More in detail the time it expands is between the beginning of the speechRecognizer “SoundEnded” state and when the
speechRecognizer.ContinuousRecognitionSession.ResultGenerated
event is invoked.
Is there a way to have the full speed in speech-recognition even when the device is connected to a network?
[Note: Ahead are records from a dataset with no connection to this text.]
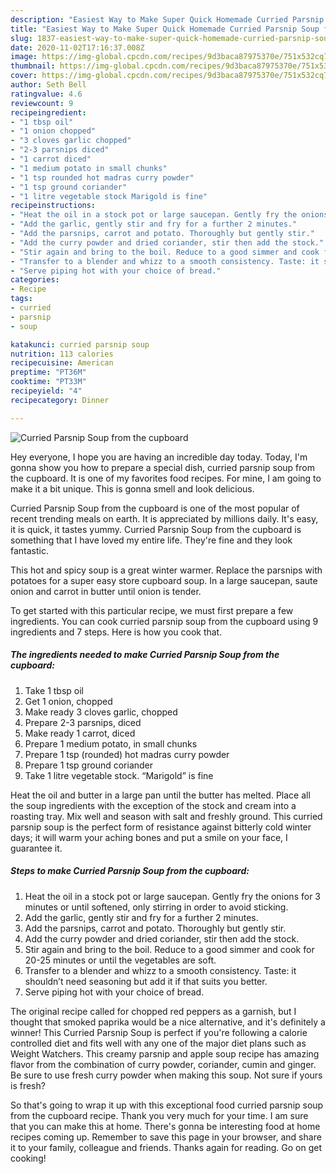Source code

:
 ```yaml
---
description: "Easiest Way to Make Super Quick Homemade Curried Parsnip Soup from the cupboard"
title: "Easiest Way to Make Super Quick Homemade Curried Parsnip Soup from the cupboard"
slug: 1837-easiest-way-to-make-super-quick-homemade-curried-parsnip-soup-from-the-cupboard
date: 2020-11-02T17:16:37.008Z
image: https://img-global.cpcdn.com/recipes/9d3baca87975370e/751x532cq70/curried-parsnip-soup-from-the-cupboard-recipe-main-photo.jpg
thumbnail: https://img-global.cpcdn.com/recipes/9d3baca87975370e/751x532cq70/curried-parsnip-soup-from-the-cupboard-recipe-main-photo.jpg
cover: https://img-global.cpcdn.com/recipes/9d3baca87975370e/751x532cq70/curried-parsnip-soup-from-the-cupboard-recipe-main-photo.jpg
author: Seth Bell
ratingvalue: 4.6
reviewcount: 9
recipeingredient:
- "1 tbsp oil"
- "1 onion chopped"
- "3 cloves garlic chopped"
- "2-3 parsnips diced"
- "1 carrot diced"
- "1 medium potato in small chunks"
- "1 tsp rounded hot madras curry powder"
- "1 tsp ground coriander"
- "1 litre vegetable stock Marigold is fine"
recipeinstructions:
- "Heat the oil in a stock pot or large saucepan. Gently fry the onions for 3 minutes or until softened, only stirring in order to avoid sticking."
- "Add the garlic, gently stir and fry for a further 2 minutes."
- "Add the parsnips, carrot and potato. Thoroughly but gently stir."
- "Add the curry powder and dried coriander, stir then add the stock."
- "Stir again and bring to the boil. Reduce to a good simmer and cook for 20-25 minutes or until the vegetables are soft."
- "Transfer to a blender and whizz to a smooth consistency. Taste: it shouldn’t need seasoning but add it if that suits you better."
- "Serve piping hot with your choice of bread."
categories:
- Recipe
tags:
- curried
- parsnip
- soup

katakunci: curried parsnip soup 
nutrition: 113 calories
recipecuisine: American
preptime: "PT36M"
cooktime: "PT33M"
recipeyield: "4"
recipecategory: Dinner

---
```



![Curried Parsnip Soup from the cupboard](https://img-global.cpcdn.com/recipes/9d3baca87975370e/751x532cq70/curried-parsnip-soup-from-the-cupboard-recipe-main-photo.jpg)

Hey everyone, I hope you are having an incredible day today. Today, I'm gonna show you how to prepare a special dish, curried parsnip soup from the cupboard. It is one of my favorites food recipes. For mine, I am going to make it a bit unique. This is gonna smell and look delicious.

Curried Parsnip Soup from the cupboard is one of the most popular of recent trending meals on earth. It is appreciated by millions daily. It's easy, it is quick, it tastes yummy. Curried Parsnip Soup from the cupboard is something that I have loved my entire life. They're fine and they look fantastic.

This hot and spicy soup is a great winter warmer. Replace the parsnips with potatoes for a super easy store cupboard soup. In a large saucepan, saute onion and carrot in butter until onion is tender.


To get started with this particular recipe, we must first prepare a few ingredients. You can cook curried parsnip soup from the cupboard using 9 ingredients and 7 steps. Here is how you cook that.

<!--inarticleads1-->

##### The ingredients needed to make Curried Parsnip Soup from the cupboard:

1. Take 1 tbsp oil
1. Get 1 onion, chopped
1. Make ready 3 cloves garlic, chopped
1. Prepare 2-3 parsnips, diced
1. Make ready 1 carrot, diced
1. Prepare 1 medium potato, in small chunks
1. Prepare 1 tsp (rounded) hot madras curry powder
1. Prepare 1 tsp ground coriander
1. Take 1 litre vegetable stock. “Marigold” is fine


Heat the oil and butter in a large pan until the butter has melted. Place all the soup ingredients with the exception of the stock and cream into a roasting tray. Mix well and season with salt and freshly ground. This curried parsnip soup is the perfect form of resistance against bitterly cold winter days; it will warm your aching bones and put a smile on your face, I guarantee it. 

<!--inarticleads2-->

##### Steps to make Curried Parsnip Soup from the cupboard:

1. Heat the oil in a stock pot or large saucepan. Gently fry the onions for 3 minutes or until softened, only stirring in order to avoid sticking.
1. Add the garlic, gently stir and fry for a further 2 minutes.
1. Add the parsnips, carrot and potato. Thoroughly but gently stir.
1. Add the curry powder and dried coriander, stir then add the stock.
1. Stir again and bring to the boil. Reduce to a good simmer and cook for 20-25 minutes or until the vegetables are soft.
1. Transfer to a blender and whizz to a smooth consistency. Taste: it shouldn’t need seasoning but add it if that suits you better.
1. Serve piping hot with your choice of bread.


The original recipe called for chopped red peppers as a garnish, but I thought that smoked paprika would be a nice alternative, and it&#39;s definitely a winner! This Curried Parsnip Soup is perfect if you&#39;re following a calorie controlled diet and fits well with any one of the major diet plans such as Weight Watchers. This creamy parsnip and apple soup recipe has amazing flavor from the combination of curry powder, coriander, cumin and ginger. Be sure to use fresh curry powder when making this soup. Not sure if yours is fresh? 

So that's going to wrap it up with this exceptional food curried parsnip soup from the cupboard recipe. Thank you very much for your time. I am sure that you can make this at home. There's gonna be interesting food at home recipes coming up. Remember to save this page in your browser, and share it to your family, colleague and friends. Thanks again for reading. Go on get cooking!
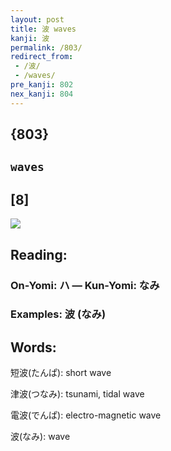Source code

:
 ```yaml
---
layout: post
title: 波 waves
kanji: 波
permalink: /803/
redirect_from:
 - /波/
 - /waves/
pre_kanji: 802
nex_kanji: 804
---
```


## {803}

## `waves`

## [8]

<div class="stroke"><img src="E6B3A2.png" /></div>

## Reading:

### On-Yomi: ハ &mdash; Kun-Yomi: なみ

### Examples: 波 (なみ)

## Words:

短波(たんぱ): short wave

津波(つなみ): tsunami, tidal wave

電波(でんぱ): electro-magnetic wave

波(なみ): wave
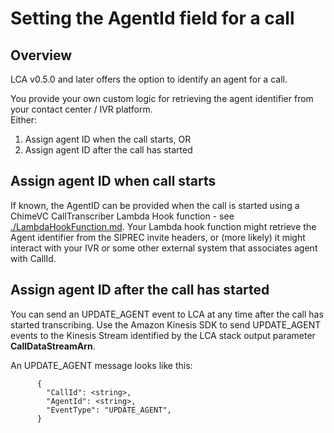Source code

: # Setting the AgentId field for a call

## Overview

LCA v0.5.0 and later offers the option to identify an agent for a call.   

You provide your own custom logic for retrieving the agent identifier from your contact center / IVR platform.  
Either:
1. Assign agent ID when the call starts, OR
2. Assign agent ID after the call has started

## Assign agent ID when call starts

If known, the AgentID can be provided when the call is started using a ChimeVC CallTranscriber Lambda Hook function - see [./LambdaHookFunction.md](./LambdaHookFunction.md). Your Lambda hook function might retrieve the Agent identifier from the SIPREC invite headers, or (more likely) it might interact with your IVR or some other external system that associates agent with CallId. 

## Assign agent ID after the call has started

You can send an UPDATE_AGENT event to LCA at any time after the call has started transcribing. Use the Amazon Kinesis SDK to send UPDATE_AGENT events to the Kinesis Stream identified by the LCA stack output parameter **CallDataStreamArn**.  

An UPDATE_AGENT message looks like this:
```
      {
        "CallId": <string>,
        "AgentId": <string>,
        "EventType": "UPDATE_AGENT",
      }
```

**Reference implementation:** The LCA repo contains a Lambda function that sends UPDATE_AGENT messages when using **Amazon Connect ContactLens** as the call audio source. This function subscribes to CONNECTED_TO_AGENT [contact events](https://docs.aws.amazon.com/connect/latest/adminguide/contact-events.html) from Amazon Connect, checks that they map to a callId known to LCA, retrieves the Agent name, and then builds and sends the UPDATE_AGENT message via Kinesis, informing LCA to update the AgentId field shown for the call in the UI.  Use this sample function as a reference when building your own function that integrates with your IVR to send UPDATE_AGENT events to LCA. The code is defined in the Lambda function resource named `ContactEventProcessorFunction` in the [lca-connect-integration-stack template.yaml](../lca-connect-integration-stack/template.yaml).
Even the official Microsoft UWP sample accuses the same problem:
Thanks for any idea :)
UPDATE1:
I have seen that if the internet connection is active, the app sends a request to this URL: websockets.platform.bing.com:443
... if it does not respond it retires another 19 times for each speech recognition stage, however If the server responds, the app will no longer send requests to the remote server because it keeps the first https session active all the time.
UPDATE2:
I found that if the connection to the server happens, the app sends every detail of voice recognition session to the server (by https): everything is pronounced, semantics, confidence scores ...but also: the device type and model, geolocation and much much more! The schema is JSON.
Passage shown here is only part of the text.